An explanation of how India’s major political parties have shaped the politics of the country.
The present political setup in India is dysfunctional. Following is a historical explanation of how India arrived at the present situation.
In the pre-independence era before 1947, the Indian National Congress was the biggest nationwide political party. It thrived on propagating a progressive future vision for all Indians, irrespective of their caste, religion, class, language and any possible divides. Indisputably, the Congress was then a highly inclusive and progressive party.
Apart from the centrist perspective of the Congress, the rival political ideologies of the Muslim League, the Hindu Mahasabha and the Communist Party had support in some sections of society. The Muslim League and the Hindu Mahasabha were, in a way, mirror organizations with regard to religious politics. The Muslim League’s efforts were aimed at securing the socioeconomic rights of Indian Muslims and their politics were based on spreading anti-Hindu propaganda and fear among Muslims: “Support us; else you will be slaves of Hindu Banias and Brahmins for the rest of your lives.”
The Hindu Mahasabha’s narrative was right-wing, nationalistic and designed to oppose both the divisive Muslim League and the inclusive Congress, which attempted to have dialogues with Muslim separatists (Mahasabha deemed such dialogues as appeasements). The communists, on the other hand, strove for a socialist political setup and idealized the Soviet model. It is noteworthy to mention that all of these parties opposed the widely popular civil disobedience campaigns led by the Congress Party to achieve Indian independence from British rule. Hatred towards the Congress was so great that these parties refrained entirely from participating in the push for independence, obstructing Congress during the historic Quit India Movement of 1942. Despite their tiny stature, the pressure these parties applied on the ideology of the Congress resulted in a political equilibrium with a centrist perspective, which eventually was ruptured during the partition of India.Historians, political scientists and sociologists have talked a lot about the innumerable negative consequences of India’s partition. But hardly anyone has mentioned its effect on the Congress Party. The partition was based on an absurd religious divide: naming areas of Muslim majority as Pakistan and areas of Hindu majority as India. Almost the entire Muslim League shifted to Pakistan, resulting in the establishment of an Islamic country. Because of the nationwide stronghold of the Congress, India attained a pluralist democratic structure. Nonetheless, the bloody partition resulted in increased right-wing pressure on the political equilibrium; moreover, the absence of any significant non-Congress Muslim voice in the political sphere created a vacuum for minority representation politics. These factors tilted Nehru’s Congress towards the left to balance the rising right-wing momentum and to protect the rights of the minorities. In a speech in the Lok Sabha on December 21, 1955, Nehru, the first Prime Minister of India, said:
“….if I may venture to lay down a rule, it is primary responsibility of the majority to satisfy the minority in every matter. The majority, by virtue of its being a majority, has the strength to have its way: it requires no protection. It is a most undesirable custom to give statutory protection to minorities. It is sometimes, for example, to backward classes, but it is not good in the long run. It is the duty and responsibility of the majority community, whether in the matter of language or religion, to pay particular attention to what the minority wants and to win it over. The majority is strong enough to crush the minority, which might not be protected. Therefore, whenever such a question arises, I am always in favour of the minority.”

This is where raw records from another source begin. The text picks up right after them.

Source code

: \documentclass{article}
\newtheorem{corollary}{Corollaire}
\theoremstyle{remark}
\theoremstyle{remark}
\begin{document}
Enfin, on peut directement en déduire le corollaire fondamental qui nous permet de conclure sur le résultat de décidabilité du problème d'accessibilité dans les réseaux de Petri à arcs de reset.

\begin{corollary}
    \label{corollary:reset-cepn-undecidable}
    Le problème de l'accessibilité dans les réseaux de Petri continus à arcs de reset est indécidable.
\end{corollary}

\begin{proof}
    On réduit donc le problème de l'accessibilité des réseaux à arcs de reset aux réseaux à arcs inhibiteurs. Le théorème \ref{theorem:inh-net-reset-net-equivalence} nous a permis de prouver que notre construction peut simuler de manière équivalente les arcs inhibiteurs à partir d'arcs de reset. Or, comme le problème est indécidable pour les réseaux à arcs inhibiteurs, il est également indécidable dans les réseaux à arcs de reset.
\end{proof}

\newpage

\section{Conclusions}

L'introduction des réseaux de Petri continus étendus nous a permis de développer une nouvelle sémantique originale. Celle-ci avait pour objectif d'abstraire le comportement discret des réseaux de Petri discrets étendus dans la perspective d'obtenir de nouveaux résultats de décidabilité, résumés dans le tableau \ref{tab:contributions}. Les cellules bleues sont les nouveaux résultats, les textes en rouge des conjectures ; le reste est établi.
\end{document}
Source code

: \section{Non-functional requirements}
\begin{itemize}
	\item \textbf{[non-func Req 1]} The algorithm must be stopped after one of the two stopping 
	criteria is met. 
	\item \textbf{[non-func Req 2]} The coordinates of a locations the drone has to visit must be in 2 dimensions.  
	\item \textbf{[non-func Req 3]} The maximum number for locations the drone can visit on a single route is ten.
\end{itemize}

In this post independence period of the ‘50s and ‘60s, though India led the Non-Aligned Movement with its enormous moral power, it was going silently through a gradual leftist swing. This leftist shift of the Congress developed further as India deepened ties with the Soviet Union. Socialist economic policies were adopted and the state controlled almost all key areas of the country's economy, either centrally or on a state-wise basis. Rigorous laws and license rules put a great degree of restraint on the free execution of industrial policies. Even farmers, along with business leaders, found themselves at the receiving end of rigorous state control policies and high taxation. Poverty and unemployment were widespread throughout Nehru's governance. When Nehru’s daughter, Indira Gandhi, came to power in ‘70s and ‘80s, India became more socialist with the nationalization of banks and oil and coal industries. The economic picture became grimmer.
Indira’s commitment to socialism and minority politics was demonstrated in 1977, when India, a declared sovereign, democratic republic, added two terms to the preamble of its constitution: ‘secularist’ and ‘socialist’. In addition, government policies and programs increasingly targeted the axis of religion and caste and special privileges were provided to religious minorities and socially backward communities. When incentives are targeted at groups of people based on castes and religion, voters belonging to these groups find incentives to vote as one unit. This strategy is known as votebank politics. It is needless to mention that if a strategy works once, it is bound to be repeated again. The Congress’ formula was then adopted by various regional parties, each trying to please its respective votebank. This regressive election winning strategy, which ignores the bigger picture of comprehensive long term growth and security, has continued until present within most parties and during most elections.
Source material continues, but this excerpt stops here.